Detalhes bibliográficos
Autor(a) principal: Silva, Daniel Nascimento Ramos da
Data de Publicação: 2023
Tipo de documento: Tese
Idioma: por
Título da fonte: Biblioteca Digital de Teses e Dissertações do LNCC
Texto Completo: https://tede.lncc.br/handle/tede/377
Resumo: Knowledge graphs provide a semantic layer valuable for various applications. They repre- sent facts as a network of relationships between entities. However, many relevant facts may be missing from the graph, potentially impairing the performance of downstream applications. As a result, the development of knowledge graph completion strategies has proliferated in the last years, aiming to infer the truth value of relationships not observed in the graph. Overall, techniques based on representation learning have become the most common approach for completing knowledge graphs. However, many cannot perform inferences for emerging entities, not seen at training, which is incompatible with the evolving nature of knowledge graphs. In this scenario, a promising strategy, but not well investigated by researchers, uses the surrounding neighborhood of a fact — named query context — to infer its truth value. Given the above, we investigate the out-of-sample knowledge graph completion task, not limited to predictions for facts involving entities seen at training time.
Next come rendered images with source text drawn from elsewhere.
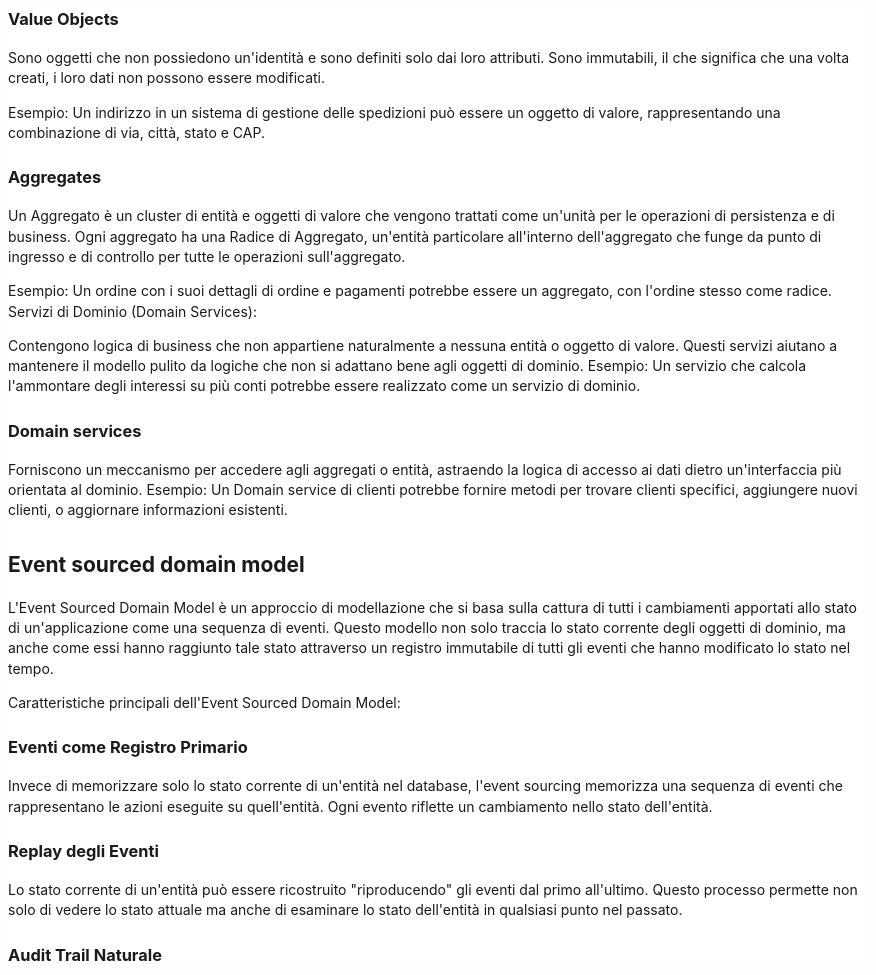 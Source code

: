 ### Value Objects

Sono oggetti che non possiedono un'identità e sono definiti solo dai loro attributi. Sono immutabili, il che significa che una volta creati, i loro dati non possono essere modificati.

Esempio: Un indirizzo in un sistema di gestione delle spedizioni può essere un oggetto di valore, rappresentando una combinazione di via, città, stato e CAP.

### Aggregates

Un Aggregato è un cluster di entità e oggetti di valore che vengono trattati come un'unità per le operazioni di persistenza e di business.
Ogni aggregato ha una Radice di Aggregato, un'entità particolare all'interno dell'aggregato che funge da punto di ingresso e di controllo per tutte le operazioni sull'aggregato.

Esempio: Un ordine con i suoi dettagli di ordine e pagamenti potrebbe essere un aggregato, con l'ordine stesso come radice.
Servizi di Dominio (Domain Services):

Contengono logica di business che non appartiene naturalmente a nessuna entità o oggetto di valore. Questi servizi aiutano a mantenere il modello pulito da logiche che non si adattano bene agli oggetti di dominio.
Esempio: Un servizio che calcola l'ammontare degli interessi su più conti potrebbe essere realizzato come un servizio di dominio.

### Domain services

Forniscono un meccanismo per accedere agli aggregati o entità, astraendo la logica di accesso ai dati dietro un'interfaccia più orientata al dominio.
Esempio: Un Domain service di clienti potrebbe fornire metodi per trovare clienti specifici, aggiungere nuovi clienti, o aggiornare informazioni esistenti.

## Event sourced domain model

L'Event Sourced Domain Model è un approccio di modellazione che si basa sulla cattura di tutti i cambiamenti apportati allo stato di un'applicazione come una sequenza di eventi. Questo modello non solo traccia lo stato corrente degli oggetti di dominio, ma anche come essi hanno raggiunto tale stato attraverso un registro immutabile di tutti gli eventi che hanno modificato lo stato nel tempo.

Caratteristiche principali dell'Event Sourced Domain Model:

### Eventi come Registro Primario

Invece di memorizzare solo lo stato corrente di un'entità nel database, l'event sourcing memorizza una sequenza di eventi che rappresentano le azioni eseguite su quell'entità. Ogni evento riflette un cambiamento nello stato dell'entità.

### Replay degli Eventi

Lo stato corrente di un'entità può essere ricostruito "riproducendo" gli eventi dal primo all'ultimo. Questo processo permette non solo di vedere lo stato attuale ma anche di esaminare lo stato dell'entità in qualsiasi punto nel passato.

### Audit Trail Naturale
In detail, we develop and empirically evaluate a methodology based on query contexts and representation learning. First, we study the definition of this neighbor- hood and how it impacts the performance of learned models. Secondly, we develop neural network architectures for this task. Furthermore, we devise strategies for dealing with scalability problems inherent to this methodology. Finally, we carry out comprehensive experiments, which shed light on the challenges faced by the method and indicate that it is competitive with the state of the art.